Nei Duclós
Ainda estou no começo do segundo volume das Crônicas Inéditas de Manuel Bandeira,
lançado em 2009 pela Cosac Naify (*), mas não
consigo calar-me diante de tantos detalhes importantes nos ensinamentos
do Mestre.
Vejam o caso da análise que faz de alguns termos
da moda usados pela crítica cinematográfica no início dos anos 1930. Ele
aborda a etimologia da palavra sophistication,
muito usada nos textos sobre a Sétima Arte como sinônimo de fino, chic.
Mas como ela se origina dos sofistas, trata-se de alguém dissimulado,
oblíquo, com segundas intenções, que eram como os sofistas, segundo
Platão, se comportavam. Sofistas e Platão num artigo sobre crítica de
cinema? Pois então. Faz uma ressalva para Greta Garbo, toda envolvida em
sofisticações, mas que punha paixão nelas, o que era raro.
É
hilário, contundente e revelador o que ele diz sobre o concurso O Mais
Belo Conto, promovido pelo Jornal do Brasil para autores de todo o
Brasil. O mais belo conto, diz na abertura do texto, é o conto de réis.
Naquele tempo, os jurados liam mesmo os concorrentes, não é como
acontece muitas vezes hoje, em que os vencedores já foram assinaladas
pelos agente literários e as grandes editoras, todos à mercê do braço
"cultural" da indústria financeira, tão ciosa em cacifar eventos de
lavagem de dinheiro. Há os concursos sérios, como há os safados.
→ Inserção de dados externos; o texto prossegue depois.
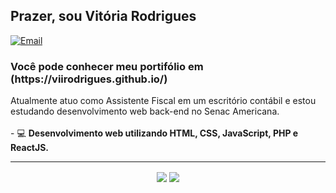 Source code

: <h2>Prazer, sou Vitória Rodrigues </h2>

[![Email](https://img.shields.io/badge/-Outlook-blue?style=flat&logo=Mail&logoColor=white)](mailto:vitoriarod.rod@gmail.com)
<h3>Você pode conhecer meu portifólio em (https://viirodrigues.github.io/)</h3>
Atualmente atuo como Assistente Fiscal em um escritório contábil e estou estudando desenvolvimento web back-end no Senac Americana.
<br><br>
- 💻 <b>Desenvolvimento web utilizando HTML, CSS, JavaScript, PHP e ReactJS.</b>


<hr>
<p align="center"> 
  <img align="center" src="https://github-readme-stats.vercel.app/api?username=viirodrigues&show_icons=true&layout=compact" />

  <img align="center" src="https://github-readme-stats.vercel.app/api/top-langs/?username=viirodrigues&show_icons=true&layout=compact" />
</p>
Bandeira diz que a pobreza de espírito se manifesta em contos que usam a
expressão "de quando em vez" (cuidado com ela, diz). E reproduz, como
anedota, o concorrente que conta a história de um sapateiro que levou
dois anos para entregar um conserto. Deus levou seis dias para criar o
mundo, disse o cliente. "Também faz favor de comparar!" reclamou o
profissional do couro.Chegou a ser tentado a premiar o conto, mas aí
teria de dar o segundo lugar para o outro que começava assim sua
história: "Dealbava". E abria novo parágrafo.
Bandeira diz que
a má literatura é mais didática do que a boa. Pois esta leva ao plágio
enquanto a ruim mostra como não fazer. Isso serve para os textos sobre
literatura. Li num jornal do ramo um artigo que em vez de reescrever os
parágrafos, se entregava à redundância mas cuidando para obter sinônimos
diversos para o clássico verbo dizer. Opina, acrescenta,
comenta,pondera, continua analisa. A redundância continua lá, apesar do
esforço de dicionário.
Ao escrever sobre o decreto que
transformou Ouro Preto em monumento nacional, Bandeira fala sobre a
preservação do passado por meio de políticas públicas, lamentando
também, em outro artigo, o que fizeram no Recife e no Rio, esta definida
apropriadamente como uma favela de arranha-céus.Diz que o plano de
restauração do Rio, criado por Alfred Agache, urbanista de renome
internacional, definia algumas linhas mestras para manter a cidade com o
charme o carisma do seu passado sem descurar da modernidade, e que nada
foi seguido. Se ele visse o que o Brasil se transformou hoje certamente
teria um colapso.
Fala também do caso do padre que queria
destruir a obra de Aleijadinho por ser inadequada aos sentimentos do bem
e da virtude, pois seus personagens tinham a distorção, que Bandeira
delimitou como inspirado pelo sofrimento transfigurado junto ao talento
do gênio na velhice. Critica os bem intencionados que queriam acabar com
as estátuas e defende a criação dos grandes artistas, que fazem o
orgulho do Brasil secular.
Ao resenhar a obra de Onestaldo
Penafort, diz que esse autor não se trata de um decalcador paciente e
frio das formas de sentir do passado, que é o passadismo. Mas põe, "com a
ingenuidade dos grandes poetas, o mais vivo de sua sensibilidade de
homem moderno". Eis a diferença. Tenho insistido que meus sonetos (sem
querer comparar nada) são do século 21 e que homenageiam escolas
poéticas abandonadas do passado, usando-as como insumo para novas
abordagens.
Muito irônico, Bandeira dá uma estocada em Marques
Rebelo, que deveria evitar em seus contos os vícios que aponta em seus
pares. E que a revista de Antropofagia não resistiu, como outras do
gênero, pois "nem por comer gente se salvou". .
Vou continuar
lendo e comentando esse volume de tanta riqueza cultural, cheio de
revelações atualíssimas, que nos iluminam agora em que estamos às voltas
com problemas ainda piores do que no passado.